You know what Sequins, I really hope that you and your kids manage to have a good Christmas after all this totally unnecessary and hypocritical crap.
We can argue till the cows come home about your so-called 'irresponsibility' in having any alcohol at all blah blah blah, and whether or not you were affected by a bug (sounds likely), whether you were sufficiently apologetic and so on. But the thing is, you're human and if you made an error of judgement somewhere along the line of your night out and its aftermath then so bloody what. None of us are perfect, we all do things which, with hindsight we realise we could have done better/differently. It's hardly a hanging crime - I see nothing in what you've described as malicious intent for example.

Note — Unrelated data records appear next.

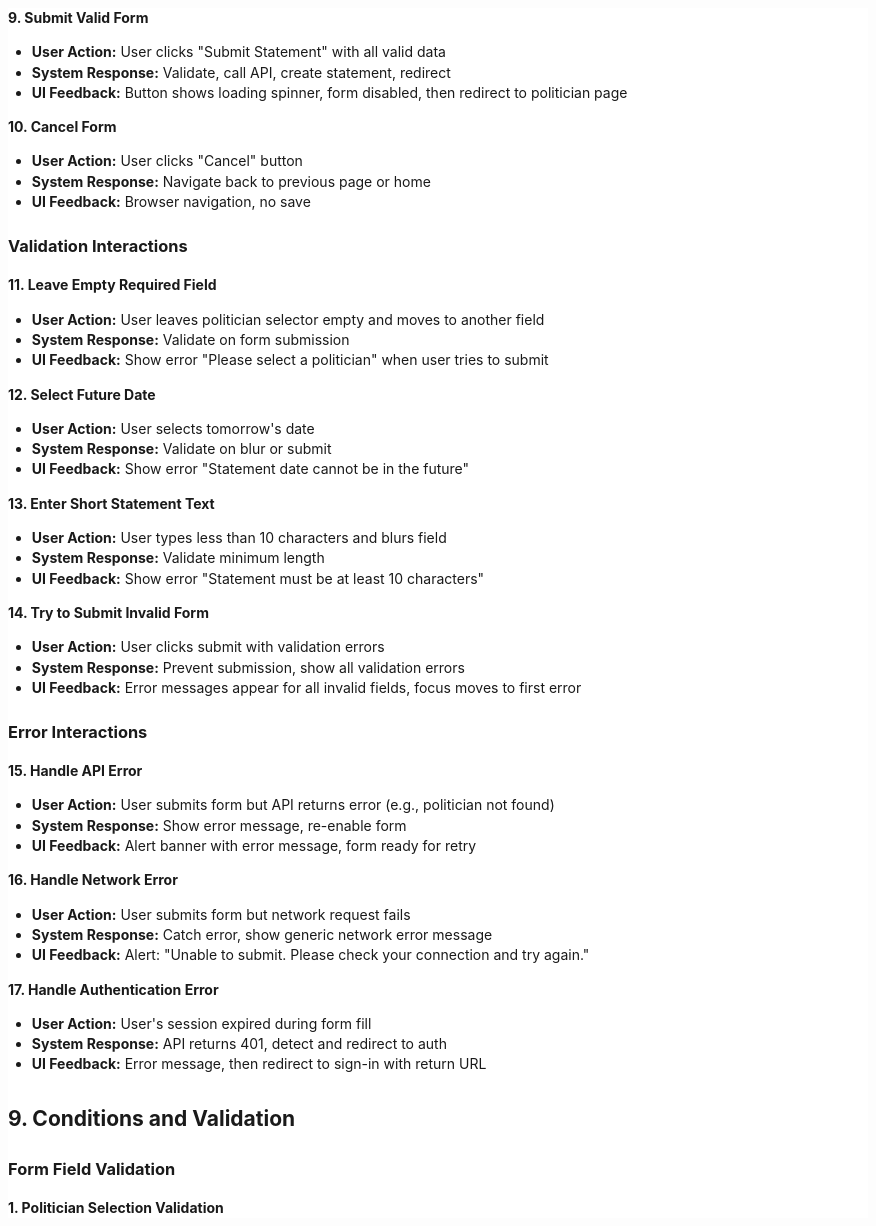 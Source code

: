 **9. Submit Valid Form**
- **User Action:** User clicks "Submit Statement" with all valid data
- **System Response:** Validate, call API, create statement, redirect
- **UI Feedback:** Button shows loading spinner, form disabled, then redirect to politician page

**10. Cancel Form**
- **User Action:** User clicks "Cancel" button
- **System Response:** Navigate back to previous page or home
- **UI Feedback:** Browser navigation, no save

### Validation Interactions

**11. Leave Empty Required Field**
- **User Action:** User leaves politician selector empty and moves to another field
- **System Response:** Validate on form submission
- **UI Feedback:** Show error "Please select a politician" when user tries to submit

**12. Select Future Date**
- **User Action:** User selects tomorrow's date
- **System Response:** Validate on blur or submit
- **UI Feedback:** Show error "Statement date cannot be in the future"

**13. Enter Short Statement Text**
- **User Action:** User types less than 10 characters and blurs field
- **System Response:** Validate minimum length
- **UI Feedback:** Show error "Statement must be at least 10 characters"

**14. Try to Submit Invalid Form**
- **User Action:** User clicks submit with validation errors
- **System Response:** Prevent submission, show all validation errors
- **UI Feedback:** Error messages appear for all invalid fields, focus moves to first error

### Error Interactions

**15. Handle API Error**
- **User Action:** User submits form but API returns error (e.g., politician not found)
- **System Response:** Show error message, re-enable form
- **UI Feedback:** Alert banner with error message, form ready for retry

**16. Handle Network Error**
- **User Action:** User submits form but network request fails
- **System Response:** Catch error, show generic network error message
- **UI Feedback:** Alert: "Unable to submit. Please check your connection and try again."

**17. Handle Authentication Error**
- **User Action:** User's session expired during form fill
- **System Response:** API returns 401, detect and redirect to auth
- **UI Feedback:** Error message, then redirect to sign-in with return URL

## 9. Conditions and Validation

### Form Field Validation

**1. Politician Selection Validation**
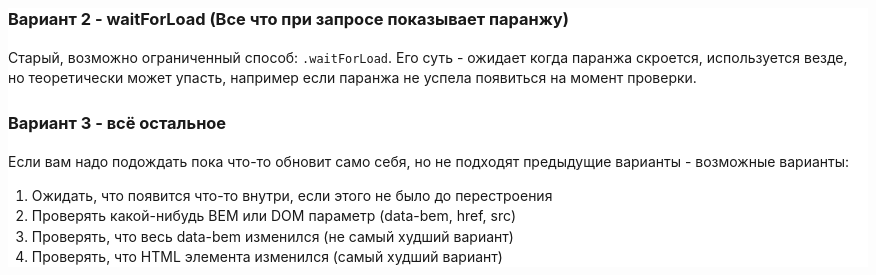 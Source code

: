 ### Вариант 2 - waitForLoad (Все что при запросе показывает паранжу)
Старый, возможно ограниченный способ: `.waitForLoad`. Его суть - ожидает когда паранжа скроется, используется везде, но теоретически может упасть, например если паранжа не успела появиться на момент проверки.

### Вариант 3 - всё остальное
Если вам надо подождать пока что-то обновит само себя, но не подходят предыдущие варианты - возможные варианты:
1. Ожидать, что появится что-то внутри, если этого не было до перестроения
2. Проверять какой-нибудь BEM или DOM параметр (data-bem, href, src)
3. Проверять, что весь data-bem изменился (не самый худший вариант)
4. Проверять, что HTML элемента изменился (самый худший вариант)
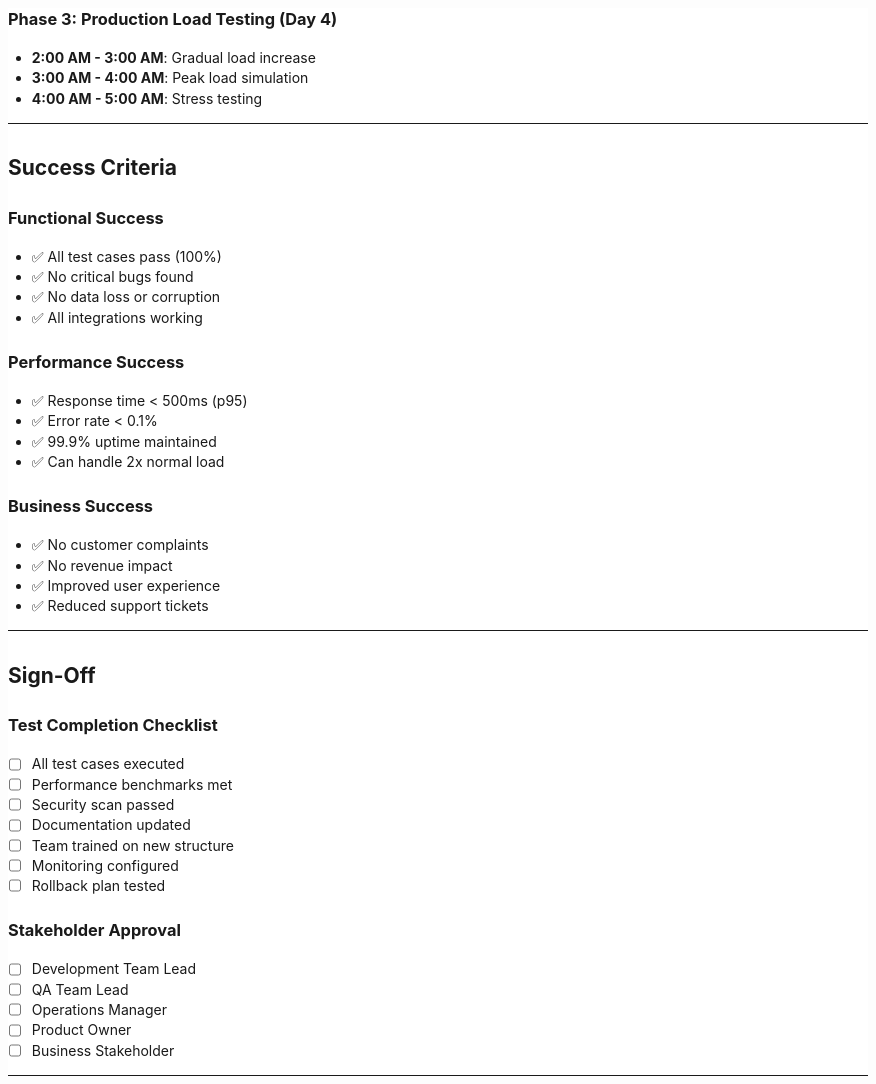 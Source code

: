 ### Phase 3: Production Load Testing (Day 4)
- **2:00 AM - 3:00 AM**: Gradual load increase
- **3:00 AM - 4:00 AM**: Peak load simulation
- **4:00 AM - 5:00 AM**: Stress testing

---

## Success Criteria

### Functional Success
- ✅ All test cases pass (100%)
- ✅ No critical bugs found
- ✅ No data loss or corruption
- ✅ All integrations working

### Performance Success
- ✅ Response time < 500ms (p95)
- ✅ Error rate < 0.1%
- ✅ 99.9% uptime maintained
- ✅ Can handle 2x normal load

### Business Success
- ✅ No customer complaints
- ✅ No revenue impact
- ✅ Improved user experience
- ✅ Reduced support tickets

---

## Sign-Off

### Test Completion Checklist
- [ ] All test cases executed
- [ ] Performance benchmarks met
- [ ] Security scan passed
- [ ] Documentation updated
- [ ] Team trained on new structure
- [ ] Monitoring configured
- [ ] Rollback plan tested

### Stakeholder Approval
- [ ] Development Team Lead
- [ ] QA Team Lead
- [ ] Operations Manager
- [ ] Product Owner
- [ ] Business Stakeholder

---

Anyway, that's not the point (for me). Regardless of your parents' annoyance (understandable, to a point) the way they handled it was disgusting with your kids within listening distance. Now that is appallingly irresponsible. They could have been beyond furious with you (for the sake of argument) and it still wouldn't have been right to subject them to such a display of anger. There are ways and ways of dealing with things and frightening kids with your hissing and shouting - not to mention conveying the impression that they're not wanted - is really pretty horrid.
And that's before you get on to your childhood and what was automatically expected of you. Sure, in an ideal world families should help each other out but sounds to me like you were put upon and expected to take on far more responsibility than a child should have been. Like you, I wouldn't have been best pleased to have been admonished so roundly for 12 hours of unexpected additional care (which was likely caused by illness anyway) when I'd done so much for them in the past. Sounds to me as if your teens/early 20s were dominated by their needs with little or no thought given to you as an individual other than what you could do for them - how useful you could be to them. In fact, you can pull out all the old clichés about two wrongs not making a right and all that but good god, I wonder how much of a 'typical' childhood you missed out on - as opposed to a single 'quiet Sunday' ?? Let's get some perspective here.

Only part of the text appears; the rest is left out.